Health experts around the world have recommended social distancing as an effective way to combat the spread of the novel coronavirus pandemic. In an effort to increase social distancing, state and local governments have closed schools for over 97 percent of the school-aged population in the United States. In Pennsylvania, confirmed cases of the virus are growing seemingly every day and Gov. Tom Wolf announced a mandatory closure of all public schools on March 13.

Closing brick-and-mortar schools was a smart decision to flatten the curve in Pennsylvania. However, the state government has made decisions since then that will discourage continuity of education during the current crisis. Here’s how: Gov. Wolf ordered all public and private schools to close, including cyber charter schools serving more than 37,000 children in the state virtually. This kind of blanket order does nothing to encourage schools to provide educational services to students online during the emergency.

Although it is still technically possible for cyber charter schools to enroll new students and provide educational services virtually during the mandated closure, the legislature just passed a bill that would actually discourage these schools from helping kids in this time of need. This comes at a time when Pennsylvania’s school districts were woefully unprepared to provide remote instruction for their students, unlike schools in many other states.

As a response to the unanticipated school closures, the bill shortens the school year and ensures that school employees still get paid the same amount. Those things sound reasonable.

However, the bill forbids all public charter schools that are closed from counting new students on their official enrollment numbers starting on March 13, the day of the governor’s announcement to close all schools. Because all schools are officially “closed” on paper, this part of the legislation applies to all public charter schools whether they are providing educational services virtually or not.

In practice, this means that although families are technically allowed to enroll their children in cyber charter schools at this time, the charter schools will not be paid for their services. And because the cyber charter schools would have to take on additional costs associated with educating the new students, the legislation financially harms cyber charter schools for accepting these students and doing the right thing.

That’s the opposite of what the state should be doing if it wants to encourage schools to help its most vulnerable families and their children right now.

The legislation is also discriminatory because it only applies the March 13 enrollment rule to public charter schools, not district-run public schools. In other words, school districts will be compensated for serving new students during the crisis virtually, but public charter schools will not.

Put differently, if a family moves from New Jersey to Pennsylvania and enrolls their child in a district-run public school today, that school will rightly be compensated for serving that child. But the bill does not allow the state to pay for that same child to be educated in a cyber charter school.
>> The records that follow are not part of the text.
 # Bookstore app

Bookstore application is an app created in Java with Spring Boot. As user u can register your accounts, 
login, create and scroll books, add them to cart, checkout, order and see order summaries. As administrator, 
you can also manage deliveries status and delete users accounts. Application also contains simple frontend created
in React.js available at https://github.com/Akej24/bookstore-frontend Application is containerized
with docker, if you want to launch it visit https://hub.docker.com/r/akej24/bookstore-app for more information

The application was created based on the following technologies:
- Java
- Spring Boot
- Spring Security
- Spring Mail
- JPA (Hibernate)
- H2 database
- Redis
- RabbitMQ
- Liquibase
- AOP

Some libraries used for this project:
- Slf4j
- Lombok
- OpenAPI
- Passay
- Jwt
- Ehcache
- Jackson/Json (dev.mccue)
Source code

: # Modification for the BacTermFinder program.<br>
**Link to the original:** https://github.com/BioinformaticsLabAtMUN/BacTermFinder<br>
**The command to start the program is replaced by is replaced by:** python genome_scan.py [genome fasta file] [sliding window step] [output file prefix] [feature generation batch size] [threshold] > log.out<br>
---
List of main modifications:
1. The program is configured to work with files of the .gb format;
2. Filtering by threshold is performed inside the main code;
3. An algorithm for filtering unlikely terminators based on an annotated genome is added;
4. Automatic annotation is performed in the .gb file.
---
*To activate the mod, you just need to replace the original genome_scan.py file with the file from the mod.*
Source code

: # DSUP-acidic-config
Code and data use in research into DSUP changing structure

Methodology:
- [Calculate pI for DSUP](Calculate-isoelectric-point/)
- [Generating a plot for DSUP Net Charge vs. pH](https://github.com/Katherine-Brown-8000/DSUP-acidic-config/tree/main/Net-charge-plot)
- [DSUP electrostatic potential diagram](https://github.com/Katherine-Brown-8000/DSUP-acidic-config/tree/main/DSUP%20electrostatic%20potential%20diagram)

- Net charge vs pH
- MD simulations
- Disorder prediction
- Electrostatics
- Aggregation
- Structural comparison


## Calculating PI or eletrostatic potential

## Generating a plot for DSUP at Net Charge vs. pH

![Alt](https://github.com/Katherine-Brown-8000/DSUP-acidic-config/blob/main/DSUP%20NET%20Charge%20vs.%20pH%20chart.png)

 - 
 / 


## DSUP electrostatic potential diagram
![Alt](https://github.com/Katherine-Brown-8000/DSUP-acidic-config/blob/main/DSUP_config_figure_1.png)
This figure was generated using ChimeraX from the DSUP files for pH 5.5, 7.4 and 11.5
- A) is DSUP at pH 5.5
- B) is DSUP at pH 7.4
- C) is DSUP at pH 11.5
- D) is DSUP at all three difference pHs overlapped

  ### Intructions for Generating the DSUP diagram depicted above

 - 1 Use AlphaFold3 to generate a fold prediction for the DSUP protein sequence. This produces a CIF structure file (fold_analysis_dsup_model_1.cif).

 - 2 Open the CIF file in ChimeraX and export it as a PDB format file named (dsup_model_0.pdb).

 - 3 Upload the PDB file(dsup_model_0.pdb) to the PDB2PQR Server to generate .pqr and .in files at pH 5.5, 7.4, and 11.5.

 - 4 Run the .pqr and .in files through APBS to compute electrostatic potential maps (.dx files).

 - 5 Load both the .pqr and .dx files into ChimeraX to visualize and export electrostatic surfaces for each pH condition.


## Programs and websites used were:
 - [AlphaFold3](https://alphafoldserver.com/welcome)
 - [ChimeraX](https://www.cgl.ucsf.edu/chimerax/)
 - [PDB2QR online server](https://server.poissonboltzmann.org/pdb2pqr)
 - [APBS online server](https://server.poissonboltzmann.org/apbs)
Noticing the appeal of cyber charter schools at this time, the Pennsylvania Association of School Administrators recently pushed to block families from switching to these virtual schools altogether. Just last week, this association lobbied the Pennsylvania Department of Education to ban all cyber charter school enrollments during the closure.

Imagine if dine-in-only restaurants lobbied to close down all restaurants offering carryout services. That would help protect dine-in-only restaurants from competition. But that move would be shamefully opportunistic and obviously wouldn’t help families in need. Yet, that is essentially what the school administrators’ association wanted for the state’s education system.

The state legislature rushed a bill that financially punishes charter schools for serving additional children virtually during the pandemic. The urgency is understandable, but Gov. Wolf could still fix this problem by allowing public charter schools that are providing educational services virtually to officially open. That would reward cyber charter schools for doing the right thing and serving the families who need them the most right now. Hopefully, the governor does the right thing, too.